# 5v RGB an 12v RGB-Header anschließen?



## sir qlimax (2. März 2019)

*5v RGB an 12v RGB-Header anschließen?*

Hallo.

Kann Ich eine 5v rgb Beleuchtung an einen 12v rgb header auf dem Mainboard anschließen oder braucht es unbedingt auch einen 5v Header?

Mein Asus x470 strix hat wohl nur 12v Header. 

Gesendet von meinem CLT-L09 mit Tapatalk


----------



## gekipptesBit (2. März 2019)

*AW: 5v rgb an 12v rgb header anschließen?*

Würd ich aus zweierlei nicht empfehlen wollen.
1. Die 5Volt-Beuchtung wird nach paar Sekunden durchbrennen.
2. Der 12Voltanschlüß kann durch Kurzschluß noch andere Komponenten schädigen.


----------



## evilgrin68 (2. März 2019)

*AW: 5v rgb an 12v rgb header anschließen?*

3. Die Pin Belegung beider Header ist nicht die selbe.

Allein wenn man von Spannung keine Ahnung hat, sollte man bei 12 Volt und 5 Volt einen gravierenden Unterschied erkennen. Und da nicht Versuchen wollen, etwas anzuschliessen, was nicht die gleiche Spannung hat.


----------



## sir qlimax (2. März 2019)

*AW: 5v RGB an 12v RGB-Header anschließen?*

OK also besser sein lassen und auf 12v gehen  danke

DEEPCOOL Castle 240 RGB Wasserkühler,2x120mm Lüfter,240mm Radiator,Support AMD TR4,Threadripper,5V 3pin ADD RGB,3 Jahre Garantie DEEPCOOL Castle 240 RGB Wasserkuehler,2x120mm: Amazon.de: Computer & Zubehoer

Sinnigkeit der Komponente sei mal dahingestellt aber ich finde es gefährlich mit MB Sync und aura sync zu werben wenn dann explizit ein 5v Anschluss vorhanden sein muss. 

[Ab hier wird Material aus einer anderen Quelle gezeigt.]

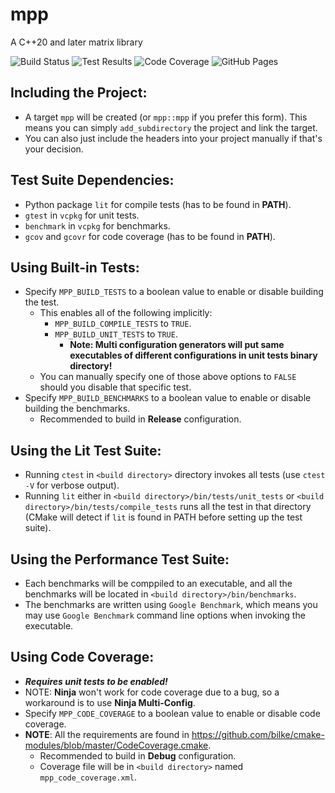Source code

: # mpp
A C++20 and later matrix library

![Build Status](https://img.shields.io/azure-devops/build/samestimable2016/mpp/3/main?label=%F0%9F%94%A8%20Build%20Status) ![Test Results](https://img.shields.io/azure-devops/tests/samestimable2016/mpp/3/main?label=%F0%9F%A7%AA%20Test%20Results) ![Code Coverage](https://img.shields.io/azure-devops/coverage/samestimable2016/mpp/3/main?label=%F0%9F%93%B6%20Code%20Coverage) ![GitHub Pages](https://img.shields.io/github/deployments/sam20908/mpp/github-pages?label=%F0%9F%9A%80%20GitHub%20Pages)

## Including the Project:
- A target `mpp` will be created (or `mpp::mpp` if you prefer this form). This means you can simply `add_subdirectory` the project and link the target.
- You can also just include the headers into your project manually if that's your decision.

## Test Suite Dependencies:
- Python package `lit` for compile tests (has to be found in **PATH**).
- `gtest` in `vcpkg` for unit tests.
- `benchmark` in `vcpkg` for benchmarks.
- `gcov` and `gcovr` for code coverage (has to be found in **PATH**).

## Using Built-in Tests:
- Specify `MPP_BUILD_TESTS` to a boolean value to enable or disable building the test.
    - This enables all of the following implicitly:
        - `MPP_BUILD_COMPILE_TESTS` to `TRUE`.
        - `MPP_BUILD_UNIT_TESTS` to `TRUE`.
            - **Note: Multi configuration generators will put same executables of different configurations in unit tests binary directory!**
    - You can manually specify one of those above options to `FALSE` should you disable that specific test.
- Specify `MPP_BUILD_BENCHMARKS` to a boolean value to enable or disable building the benchmarks.
    - Recommended to build in **Release** configuration.

## Using the Lit Test Suite:
- Running `ctest` in `<build directory>` directory invokes all tests (use `ctest -V` for verbose output).
- Running `lit` either in `<build directory>/bin/tests/unit_tests` or `<build directory>/bin/tests/compile_tests` runs all the test in that directory (CMake will detect if `lit` is found in PATH before setting up the test suite).

## Using the Performance Test Suite:
- Each benchmarks will be comppiled to an executable, and all the benchmarks will be located in `<build directory>/bin/benchmarks`.
- The benchmarks are written using `Google Benchmark`, which means you may use `Google Benchmark` command line options when invoking the executable.

## Using Code Coverage:
- ***Requires unit tests to be enabled!***
- NOTE: **Ninja** won't work for code coverage due to a bug, so a workaround is to use **Ninja Multi-Config**.
- Specify `MPP_CODE_COVERAGE` to a boolean value to enable or disable code coverage.
- **NOTE**: All the requirements are found in https://github.com/bilke/cmake-modules/blob/master/CodeCoverage.cmake.
    - Recommended to build in **Debug** configuration.
    - Coverage file will be in `<build directory>` named `mpp_code_coverage.xml`.
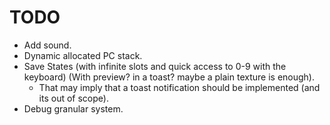 # TODO

- Add sound.
- Dynamic allocated PC stack.
- Save States (with infinite slots and quick access to 0-9 with the keyboard) (With preview? in a toast? maybe a plain texture is enough).
    - That may imply that a toast notification should be implemented (and its out of scope).
- Debug granular system.
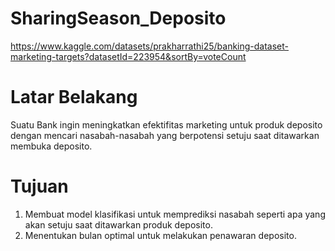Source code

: # SharingSeason_Deposito
https://www.kaggle.com/datasets/prakharrathi25/banking-dataset-marketing-targets?datasetId=223954&sortBy=voteCount

# Latar Belakang
Suatu Bank ingin meningkatkan efektifitas marketing untuk produk deposito dengan mencari nasabah-nasabah yang berpotensi setuju saat ditawarkan membuka deposito.

# Tujuan 
1. Membuat model klasifikasi untuk memprediksi nasabah seperti apa yang akan setuju saat ditawarkan produk deposito.
2. Menentukan bulan optimal untuk melakukan penawaran deposito.

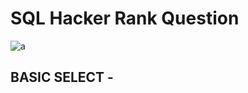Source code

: # **SQL Hacker Rank Question**
![a](https://github.com/nikhildigrase17/SQL_HackerRank/assets/152486401/c84aa2f2-f935-4fbb-ad91-00d67cf14199)

## **BASIC SELECT -**
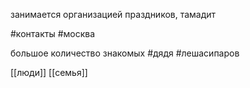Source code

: занимается организацией праздников, тамадит

  #контакты #москва 


большое количество знакомых 
#дядя 
#лешасипаров

[[люди]]
[[семья]]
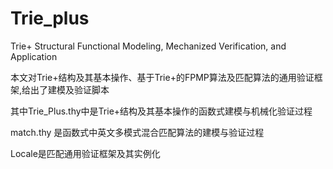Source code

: # Trie_plus
Trie+ Structural Functional Modeling, Mechanized Verification, and Application

本文对Trie+结构及其基本操作、基于Trie+的FPMP算法及匹配算法的通用验证框架,给出了建模及验证脚本

其中Trie_Plus.thy中是Trie+结构及其基本操作的函数式建模与机械化验证过程

match.thy 是函数式中英文多模式混合匹配算法的建模与验证过程

Locale是匹配通用验证框架及其实例化
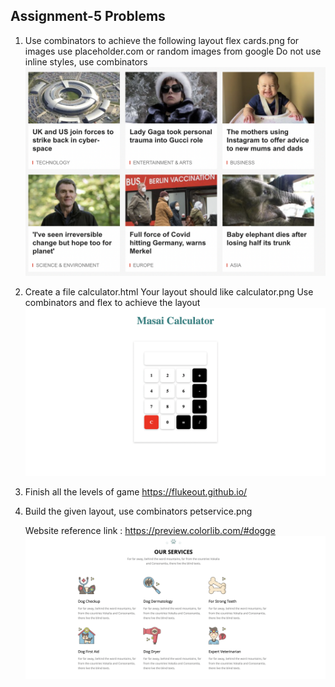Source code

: ## Assignment-5 Problems

1. Use combinators to achieve the following layout flex cards.png
   for images use placeholder.com or random images from google
   Do not use inline styles, use combinators
   ![alt text](./media/flexcards.png)
2. Create a file calculator.html
   Your layout should like calculator.png
   Use combinators and flex to achieve the layout
   ![alt text](./media/calculator.png)
3. Finish all the levels of game https://flukeout.github.io/
4. Build the given layout, use combinators
   petservice.png

   Website reference link : https://preview.colorlib.com/#dogge
   ![alt text](./media/petservice.png)

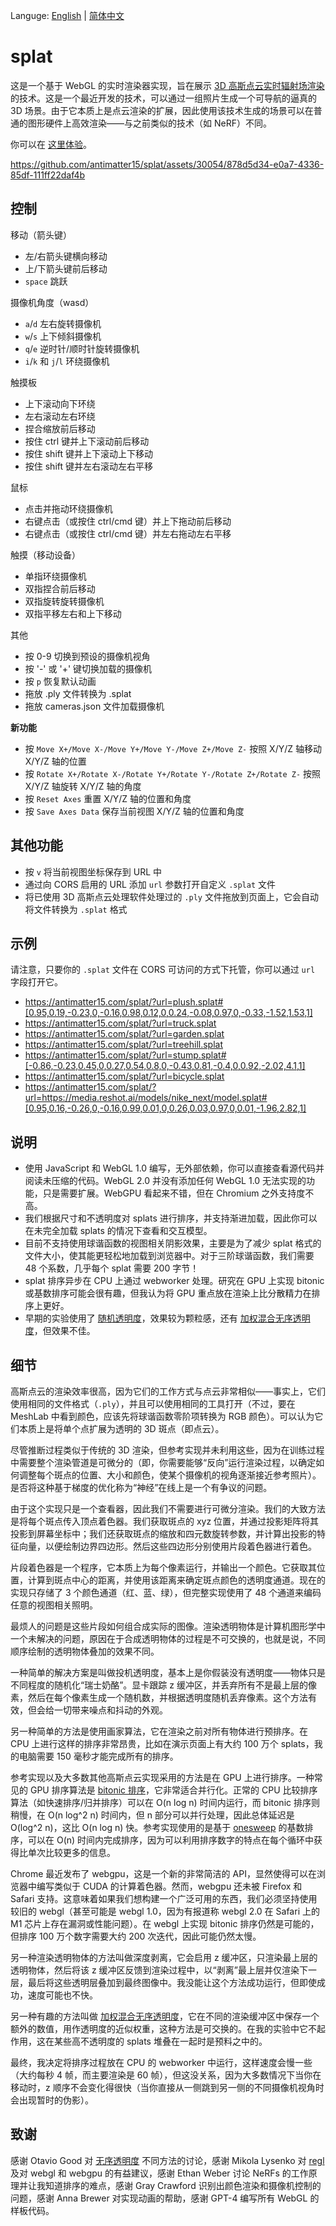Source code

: Languge: [English](README_en.md) | [简体中文](README.md)

# splat

这是一个基于 WebGL 的实时渲染器实现，旨在展示 [3D 高斯点云实时辐射场渲染](https://repo-sam.inria.fr/fungraph/3d-gaussian-splatting/) 的技术。这是一个最近开发的技术，可以通过一组照片生成一个可导航的逼真的 3D 场景。由于它本质上是点云渲染的扩展，因此使用该技术生成的场景可以在普通的图形硬件上高效渲染——与之前类似的技术（如 NeRF）不同。

你可以在 [这里体验](https://antimatter15.com/splat/)。

https://github.com/antimatter15/splat/assets/30054/878d5d34-e0a7-4336-85df-111ff22daf4b

## 控制

移动（箭头键）

- 左/右箭头键横向移动
- 上/下箭头键前后移动
- `space` 跳跃

摄像机角度（wasd）

- `a`/`d` 左右旋转摄像机
- `w`/`s` 上下倾斜摄像机
- `q`/`e` 逆时针/顺时针旋转摄像机
- `i`/`k` 和 `j`/`l` 环绕摄像机

触摸板

- 上下滚动向下环绕
- 左右滚动左右环绕
- 捏合缩放前后移动
- 按住 ctrl 键并上下滚动前后移动
- 按住 shift 键并上下滚动上下移动
- 按住 shift 键并左右滚动左右平移

鼠标

- 点击并拖动环绕摄像机
- 右键点击（或按住 ctrl/cmd 键）并上下拖动前后移动
- 右键点击（或按住 ctrl/cmd 键）并左右拖动左右平移

触摸（移动设备）

- 单指环绕摄像机
- 双指捏合前后移动
- 双指旋转旋转摄像机
- 双指平移左右和上下移动

其他

- 按 0-9 切换到预设的摄像机视角
- 按 '-' 或 '+' 键切换加载的摄像机
- 按 `p` 恢复默认动画
- 拖放 .ply 文件转换为 .splat
- 拖放 cameras.json 文件加载摄像机

**新功能**

- 按 `Move X+/Move X-/Move Y+/Move Y-/Move Z+/Move Z-` 按照 X/Y/Z 轴移动 X/Y/Z 轴的位置
- 按 `Rotate X+/Rotate X-/Rotate Y+/Rotate Y-/Rotate Z+/Rotate Z-` 按照 X/Y/Z 轴旋转 X/Y/Z 轴的角度
- 按 `Reset Axes` 重置 X/Y/Z 轴的位置和角度
- 按 `Save Axes Data` 保存当前视图 X/Y/Z 轴的位置和角度


## 其他功能

- 按 `v` 将当前视图坐标保存到 URL 中
- 通过向 CORS 启用的 URL 添加 `url` 参数打开自定义 `.splat` 文件
- 将已使用 3D 高斯点云处理软件处理过的 `.ply` 文件拖放到页面上，它会自动将文件转换为 `.splat` 格式

## 示例

请注意，只要你的 `.splat` 文件在 CORS 可访问的方式下托管，你可以通过 `url` 字段打开它。

- https://antimatter15.com/splat/?url=plush.splat#[0.95,0.19,-0.23,0,-0.16,0.98,0.12,0,0.24,-0.08,0.97,0,-0.33,-1.52,1.53,1]
- https://antimatter15.com/splat/?url=truck.splat
- https://antimatter15.com/splat/?url=garden.splat
- https://antimatter15.com/splat/?url=treehill.splat
- https://antimatter15.com/splat/?url=stump.splat#[-0.86,-0.23,0.45,0,0.27,0.54,0.8,0,-0.43,0.81,-0.4,0,0.92,-2.02,4.1,1]
- https://antimatter15.com/splat/?url=bicycle.splat
- https://antimatter15.com/splat/?url=https://media.reshot.ai/models/nike_next/model.splat#[0.95,0.16,-0.26,0,-0.16,0.99,0.01,0,0.26,0.03,0.97,0,0.01,-1.96,2.82,1]

## 说明

- 使用 JavaScript 和 WebGL 1.0 编写，无外部依赖，你可以直接查看源代码并阅读未压缩的代码。WebGL 2.0 并没有添加任何 WebGL 1.0 无法实现的功能，只是需要扩展。WebGPU 看起来不错，但在 Chromium 之外支持度不高。
- 我们根据尺寸和不透明度对 splats 进行排序，并支持渐进加载，因此你可以在未完全加载 splats 的情况下查看和交互模型。
- 目前不支持使用球谐函数的视图相关阴影效果，主要是为了减少 splat 格式的文件大小，使其能更轻松地加载到浏览器中。对于三阶球谐函数，我们需要 48 个系数，几乎每个 splat 需要 200 字节！
- splat 排序异步在 CPU 上通过 webworker 处理。研究在 GPU 上实现 bitonic 或基数排序可能会很有趣，但我认为将 GPU 重点放在渲染上比分散精力在排序上更好。
- 早期的实验使用了 [随机透明度](https://research.nvidia.com/publication/2011-08_stochastic-transparency)，效果较为颗粒感，还有 [加权混合无序透明度](https://learnopengl.com/Guest-Articles/2020/OIT/Weighted-Blended)，但效果不佳。

## 细节

高斯点云的渲染效率很高，因为它们的工作方式与点云非常相似——事实上，它们使用相同的文件格式（`.ply`），并且可以使用相同的工具打开（不过，要在 MeshLab 中看到颜色，应该先将球谐函数零阶项转换为 RGB 颜色）。可以认为它们本质上是将单个点扩展为透明的 3D 斑点（即点云）。

尽管推断过程类似于传统的 3D 渲染，但参考实现并未利用这些，因为在训练过程中需要整个渲染管道是可微分的（即，你需要能够“反向”运行渲染过程，以确定如何调整每个斑点的位置、大小和颜色，使某个摄像机的视角逐渐接近参考照片）。是否将这种基于梯度的优化称为“神经”在线上是一个有争议的问题。

由于这个实现只是一个查看器，因此我们不需要进行可微分渲染。我们的大致方法是将每个斑点传入顶点着色器。我们获取斑点的 xyz 位置，并通过投影矩阵将其投影到屏幕坐标中；我们还获取斑点的缩放和四元数旋转参数，并计算出投影的特征向量，以便绘制边界四边形。然后这些四边形分别使用片段着色器进行着色。

片段着色器是一个程序，它本质上为每个像素运行，并输出一个颜色。它获取其位置，计算到斑点中心的距离，并使用该距离来确定斑点颜色的透明度通道。现在的实现只存储了 3 个颜色通道（红、蓝、绿），但完整实现使用了 48 个通道来编码任意的视图相关照明。

最烦人的问题是这些片段如何组合成实际的图像。渲染透明物体是计算机图形学中一个未解决的问题，原因在于合成透明物体的过程是不可交换的，也就是说，不同顺序绘制的透明物体叠加的效果不同。

一种简单的解决方案是叫做投机透明度，基本上是你假装没有透明度——物体只是不同程度的随机化“瑞士奶酪”。显卡跟踪 z 缓冲区，并丢弃所有不是最上层的像素，然后在每个像素生成一个随机数，并根据透明度随机丢弃像素。这个方法有效，但会给一切带来噪点和抖动的外观。

另一种简单的方法是使用画家算法，它在渲染之前对所有物体进行预排序。在 CPU 上进行这样的排序非常昂贵，比如在演示页面上有大约 100 万个 splats，我的电脑需要 150 毫秒才能完成所有的排序。

参考实现以及大多数其他高斯点云实现采用的方法是在 GPU 上进行排序。一种常见的 GPU 排序算法是 [bitonic 排序](https://en.wikipedia.org/wiki/Bitonic_sorter)，它非常适合并行化。正常的 CPU 比较排序算法（如快速排序/归并排序）可以在 O(n log n) 时间内运行，而 bitonic 排序则稍慢，在 O(n log^2 n) 时间内，但 n 部分可以并行处理，因此总体延迟是 O(log^2 n)，这比 O(n log n) 快。参考实现使用的是基于 [onesweep](https://arxiv.org/abs/2206.01784) 的基数排序，可以在 O(n) 时间内完成排序，因为可以利用排序数字的特点在每个循环中获得比单次比较更多的信息。

Chrome 最近发布了 webgpu，这是一个新的非常简洁的 API，显然使得可以在浏览器中编写类似于 CUDA 的计算着色器。然而，webgpu 还未被 Firefox 和 Safari 支持。这意味着如果我们想构建一个广泛可用的东西，我们必须坚持使用较旧的 webgl（甚至可能是 webgl 1.0，因为有报道称 webgl 2.0 在 Safari 上的 M1 芯片上存在漏洞或性能问题）。在 webgl 上实现 bitonic 排序仍然是可能的，但排序 100 万个数字需要大约 200 次迭代，因此可能仍然太慢。

另一种渲染透明物体的方法叫做深度剥离，它会启用 z 缓冲区，只渲染最上层的透明物体，然后将该 z 缓冲区反馈到渲染过程中，以“剥离”最上层并仅渲染下一层，最后将这些透明层叠加到最终图像中。我没能让这个方法成功运行，但即使成功，速度可能也不快。

另一种有趣的方法叫做 [加权混合无序透明度](https://learnopengl.com/Guest-Articles/2020/OIT/Weighted-Blended)，它在不同的渲染缓冲区中保存一个额外的数值，用作透明度的近似权重，这种方法是可交换的。在我的实验中它不起作用，这在某些高不透明度的 splats 堆叠在一起时是预料之中的。

最终，我决定将排序过程放在 CPU 的 webworker 中运行，这样速度会慢一些（大约每秒 4 帧，而主要渲染是 60 帧），但这没关系，因为大多数情况下当你在移动时，z 顺序不会变化得很快（当你直接从一侧跳到另一侧的不同摄像机视角时会出现暂时的伪影）。

## 致谢

感谢 Otavio Good 对 [无序透明度](https://en.wikipedia.org/wiki/Order-independent_transparency) 不同方法的讨论，感谢 Mikola Lysenko 对 [regl](http://regl.party/) 及对 webgl 和 webgpu 的有益建议，感谢 Ethan Weber 讨论 NeRFs 的工作原理并让我知道排序的难点，感谢 Gray Crawford 识别出颜色渲染和摄像机控制的问题，感谢 Anna Brewer 对实现动画的帮助，感谢 GPT-4 编写所有 WebGL 的样板代码。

Ich hätte das Teil jetzt da angeschlossen. 

Wird es an meinem Board überhaupt nicht laufen? 

Gesendet von meinem CLT-L09 mit Tapatalk


----------



## IICARUS (2. März 2019)

*AW: 5v RGB an 12v RGB-Header anschließen?*

Ganz davon abgesehen würde es auch nicht funktionieren, da die einen analoge RGBs sind und die anderen adressierbare RGB.
Sind zweierlei paar Schuhe und total unterschiedliche Technik. Bei den adressierbaren wird jede einzelne LED durch das mittlere Datenkabel angesteuert. Dadurch sind Lichteffekte möglich was bei den RGB nicht möglich ist. Die normalen RGBs können immer alle LEDs mit der selbe Farbe darstellen, die aRGB jedoch Muster, Regenbogen usw. da jede einzelne LED eine andere Farbe darstellen kann. Daher ändert sich auch die Steuerung(Controller)  dazu.


----------



## sir qlimax (2. März 2019)

*AW: 5v RGB an 12v RGB-Header anschließen?*

Welches Asus Board bietet den 5v Anschlüsse? 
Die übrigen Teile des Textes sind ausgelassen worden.